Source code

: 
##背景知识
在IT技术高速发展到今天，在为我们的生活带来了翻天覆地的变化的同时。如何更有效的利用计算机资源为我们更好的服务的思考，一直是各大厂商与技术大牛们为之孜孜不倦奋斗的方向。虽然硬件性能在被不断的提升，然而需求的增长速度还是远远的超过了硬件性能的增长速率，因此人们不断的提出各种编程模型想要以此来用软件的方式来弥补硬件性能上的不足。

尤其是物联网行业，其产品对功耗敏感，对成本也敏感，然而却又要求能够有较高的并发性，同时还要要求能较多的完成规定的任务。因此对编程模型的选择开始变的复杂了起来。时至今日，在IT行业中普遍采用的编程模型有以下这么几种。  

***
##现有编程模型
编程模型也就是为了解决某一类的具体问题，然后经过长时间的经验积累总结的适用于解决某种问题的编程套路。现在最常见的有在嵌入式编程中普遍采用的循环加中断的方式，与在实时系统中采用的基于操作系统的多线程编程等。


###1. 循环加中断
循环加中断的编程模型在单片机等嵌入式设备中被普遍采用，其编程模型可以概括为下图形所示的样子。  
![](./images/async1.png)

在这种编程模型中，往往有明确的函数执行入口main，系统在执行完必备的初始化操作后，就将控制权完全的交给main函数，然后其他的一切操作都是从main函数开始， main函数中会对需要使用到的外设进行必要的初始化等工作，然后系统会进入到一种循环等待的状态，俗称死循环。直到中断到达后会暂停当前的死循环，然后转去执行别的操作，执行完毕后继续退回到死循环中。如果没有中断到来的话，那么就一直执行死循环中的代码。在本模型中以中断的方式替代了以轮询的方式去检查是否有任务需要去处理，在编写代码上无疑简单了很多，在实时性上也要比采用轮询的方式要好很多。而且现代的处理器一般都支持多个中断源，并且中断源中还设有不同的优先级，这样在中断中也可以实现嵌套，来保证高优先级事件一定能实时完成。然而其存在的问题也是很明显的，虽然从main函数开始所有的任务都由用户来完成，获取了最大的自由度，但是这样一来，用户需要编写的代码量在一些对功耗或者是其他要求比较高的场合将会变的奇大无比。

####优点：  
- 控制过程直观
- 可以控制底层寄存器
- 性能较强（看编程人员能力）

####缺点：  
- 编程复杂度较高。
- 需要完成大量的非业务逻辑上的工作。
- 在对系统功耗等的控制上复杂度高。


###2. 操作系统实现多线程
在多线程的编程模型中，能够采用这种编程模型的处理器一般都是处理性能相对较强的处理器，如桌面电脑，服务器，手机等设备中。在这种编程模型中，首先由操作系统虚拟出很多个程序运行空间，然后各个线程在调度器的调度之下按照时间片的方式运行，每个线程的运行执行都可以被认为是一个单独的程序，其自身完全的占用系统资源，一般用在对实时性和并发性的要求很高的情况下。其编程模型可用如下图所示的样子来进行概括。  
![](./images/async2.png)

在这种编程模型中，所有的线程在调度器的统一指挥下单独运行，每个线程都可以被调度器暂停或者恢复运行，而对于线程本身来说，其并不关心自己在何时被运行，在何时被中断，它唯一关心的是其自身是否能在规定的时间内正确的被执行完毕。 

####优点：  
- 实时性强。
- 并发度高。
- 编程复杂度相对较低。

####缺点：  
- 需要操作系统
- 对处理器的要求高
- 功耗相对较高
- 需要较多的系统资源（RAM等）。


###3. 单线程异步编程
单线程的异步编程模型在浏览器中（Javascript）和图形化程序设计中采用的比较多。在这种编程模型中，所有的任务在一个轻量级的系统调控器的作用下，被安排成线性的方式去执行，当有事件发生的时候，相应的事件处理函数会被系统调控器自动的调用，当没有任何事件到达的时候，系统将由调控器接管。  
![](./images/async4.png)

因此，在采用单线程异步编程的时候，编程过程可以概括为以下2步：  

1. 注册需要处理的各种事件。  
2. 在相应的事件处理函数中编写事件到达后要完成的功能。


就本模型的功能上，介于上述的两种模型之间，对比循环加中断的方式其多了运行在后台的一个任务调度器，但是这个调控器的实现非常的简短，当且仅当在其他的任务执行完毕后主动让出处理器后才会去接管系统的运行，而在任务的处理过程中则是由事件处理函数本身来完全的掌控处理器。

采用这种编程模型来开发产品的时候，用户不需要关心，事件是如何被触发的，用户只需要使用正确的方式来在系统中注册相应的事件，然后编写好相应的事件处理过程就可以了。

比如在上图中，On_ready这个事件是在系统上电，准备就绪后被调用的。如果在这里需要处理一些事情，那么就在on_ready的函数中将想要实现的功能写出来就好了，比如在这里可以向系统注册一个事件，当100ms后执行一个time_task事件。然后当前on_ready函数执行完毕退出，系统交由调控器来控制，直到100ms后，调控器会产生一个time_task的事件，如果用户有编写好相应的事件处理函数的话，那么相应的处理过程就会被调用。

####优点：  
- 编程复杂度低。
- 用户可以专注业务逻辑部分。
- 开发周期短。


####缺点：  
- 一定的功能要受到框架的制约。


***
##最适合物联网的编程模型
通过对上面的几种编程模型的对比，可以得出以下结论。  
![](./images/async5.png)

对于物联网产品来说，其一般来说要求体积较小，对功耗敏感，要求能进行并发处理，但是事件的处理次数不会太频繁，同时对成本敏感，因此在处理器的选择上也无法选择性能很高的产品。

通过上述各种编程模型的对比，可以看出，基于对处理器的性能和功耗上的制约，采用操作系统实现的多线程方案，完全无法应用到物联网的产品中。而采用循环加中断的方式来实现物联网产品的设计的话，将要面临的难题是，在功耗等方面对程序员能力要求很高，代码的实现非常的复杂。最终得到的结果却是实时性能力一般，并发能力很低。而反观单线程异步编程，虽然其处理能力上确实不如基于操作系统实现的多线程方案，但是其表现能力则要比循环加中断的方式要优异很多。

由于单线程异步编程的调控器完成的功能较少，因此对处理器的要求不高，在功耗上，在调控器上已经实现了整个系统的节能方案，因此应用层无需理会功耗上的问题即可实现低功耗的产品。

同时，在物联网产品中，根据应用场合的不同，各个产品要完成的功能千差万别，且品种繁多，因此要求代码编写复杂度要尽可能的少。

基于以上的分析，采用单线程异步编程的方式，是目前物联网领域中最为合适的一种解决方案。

****************

Reproduce the records above in their entirety, unchanged.

* _EXPECTED ANSWER_
Source code

: 
##背景知识
在IT技术高速发展到今天，在为我们的生活带来了翻天覆地的变化的同时。如何更有效的利用计算机资源为我们更好的服务的思考，一直是各大厂商与技术大牛们为之孜孜不倦奋斗的方向。虽然硬件性能在被不断的提升，然而需求的增长速度还是远远的超过了硬件性能的增长速率，因此人们不断的提出各种编程模型想要以此来用软件的方式来弥补硬件性能上的不足。

尤其是物联网行业，其产品对功耗敏感，对成本也敏感，然而却又要求能够有较高的并发性，同时还要要求能较多的完成规定的任务。因此对编程模型的选择开始变的复杂了起来。时至今日，在IT行业中普遍采用的编程模型有以下这么几种。  

***
##现有编程模型
编程模型也就是为了解决某一类的具体问题，然后经过长时间的经验积累总结的适用于解决某种问题的编程套路。现在最常见的有在嵌入式编程中普遍采用的循环加中断的方式，与在实时系统中采用的基于操作系统的多线程编程等。


###1. 循环加中断
循环加中断的编程模型在单片机等嵌入式设备中被普遍采用，其编程模型可以概括为下图形所示的样子。  
![](./images/async1.png)

在这种编程模型中，往往有明确的函数执行入口main，系统在执行完必备的初始化操作后，就将控制权完全的交给main函数，然后其他的一切操作都是从main函数开始， main函数中会对需要使用到的外设进行必要的初始化等工作，然后系统会进入到一种循环等待的状态，俗称死循环。直到中断到达后会暂停当前的死循环，然后转去执行别的操作，执行完毕后继续退回到死循环中。如果没有中断到来的话，那么就一直执行死循环中的代码。在本模型中以中断的方式替代了以轮询的方式去检查是否有任务需要去处理，在编写代码上无疑简单了很多，在实时性上也要比采用轮询的方式要好很多。而且现代的处理器一般都支持多个中断源，并且中断源中还设有不同的优先级，这样在中断中也可以实现嵌套，来保证高优先级事件一定能实时完成。然而其存在的问题也是很明显的，虽然从main函数开始所有的任务都由用户来完成，获取了最大的自由度，但是这样一来，用户需要编写的代码量在一些对功耗或者是其他要求比较高的场合将会变的奇大无比。

####优点：  
- 控制过程直观
- 可以控制底层寄存器
- 性能较强（看编程人员能力）

####缺点：  
- 编程复杂度较高。
- 需要完成大量的非业务逻辑上的工作。
- 在对系统功耗等的控制上复杂度高。


###2. 操作系统实现多线程
在多线程的编程模型中，能够采用这种编程模型的处理器一般都是处理性能相对较强的处理器，如桌面电脑，服务器，手机等设备中。在这种编程模型中，首先由操作系统虚拟出很多个程序运行空间，然后各个线程在调度器的调度之下按照时间片的方式运行，每个线程的运行执行都可以被认为是一个单独的程序，其自身完全的占用系统资源，一般用在对实时性和并发性的要求很高的情况下。其编程模型可用如下图所示的样子来进行概括。  
![](./images/async2.png)

在这种编程模型中，所有的线程在调度器的统一指挥下单独运行，每个线程都可以被调度器暂停或者恢复运行，而对于线程本身来说，其并不关心自己在何时被运行，在何时被中断，它唯一关心的是其自身是否能在规定的时间内正确的被执行完毕。 

####优点：  
- 实时性强。
- 并发度高。
- 编程复杂度相对较低。

####缺点：  
- 需要操作系统
- 对处理器的要求高
- 功耗相对较高
- 需要较多的系统资源（RAM等）。


###3. 单线程异步编程
单线程的异步编程模型在浏览器中（Javascript）和图形化程序设计中采用的比较多。在这种编程模型中，所有的任务在一个轻量级的系统调控器的作用下，被安排成线性的方式去执行，当有事件发生的时候，相应的事件处理函数会被系统调控器自动的调用，当没有任何事件到达的时候，系统将由调控器接管。  
![](./images/async4.png)

因此，在采用单线程异步编程的时候，编程过程可以概括为以下2步：  

1. 注册需要处理的各种事件。  
2. 在相应的事件处理函数中编写事件到达后要完成的功能。


就本模型的功能上，介于上述的两种模型之间，对比循环加中断的方式其多了运行在后台的一个任务调度器，但是这个调控器的实现非常的简短，当且仅当在其他的任务执行完毕后主动让出处理器后才会去接管系统的运行，而在任务的处理过程中则是由事件处理函数本身来完全的掌控处理器。

采用这种编程模型来开发产品的时候，用户不需要关心，事件是如何被触发的，用户只需要使用正确的方式来在系统中注册相应的事件，然后编写好相应的事件处理过程就可以了。

比如在上图中，On_ready这个事件是在系统上电，准备就绪后被调用的。如果在这里需要处理一些事情，那么就在on_ready的函数中将想要实现的功能写出来就好了，比如在这里可以向系统注册一个事件，当100ms后执行一个time_task事件。然后当前on_ready函数执行完毕退出，系统交由调控器来控制，直到100ms后，调控器会产生一个time_task的事件，如果用户有编写好相应的事件处理函数的话，那么相应的处理过程就会被调用。

####优点：  
- 编程复杂度低。
- 用户可以专注业务逻辑部分。
- 开发周期短。


####缺点：  
- 一定的功能要受到框架的制约。


***
##最适合物联网的编程模型
通过对上面的几种编程模型的对比，可以得出以下结论。  
![](./images/async5.png)

对于物联网产品来说，其一般来说要求体积较小，对功耗敏感，要求能进行并发处理，但是事件的处理次数不会太频繁，同时对成本敏感，因此在处理器的选择上也无法选择性能很高的产品。

通过上述各种编程模型的对比，可以看出，基于对处理器的性能和功耗上的制约，采用操作系统实现的多线程方案，完全无法应用到物联网的产品中。而采用循环加中断的方式来实现物联网产品的设计的话，将要面临的难题是，在功耗等方面对程序员能力要求很高，代码的实现非常的复杂。最终得到的结果却是实时性能力一般，并发能力很低。而反观单线程异步编程，虽然其处理能力上确实不如基于操作系统实现的多线程方案，但是其表现能力则要比循环加中断的方式要优异很多。

由于单线程异步编程的调控器完成的功能较少，因此对处理器的要求不高，在功耗上，在调控器上已经实现了整个系统的节能方案，因此应用层无需理会功耗上的问题即可实现低功耗的产品。

同时，在物联网产品中，根据应用场合的不同，各个产品要完成的功能千差万别，且品种繁多，因此要求代码编写复杂度要尽可能的少。

基于以上的分析，采用单线程异步编程的方式，是目前物联网领域中最为合适的一种解决方案。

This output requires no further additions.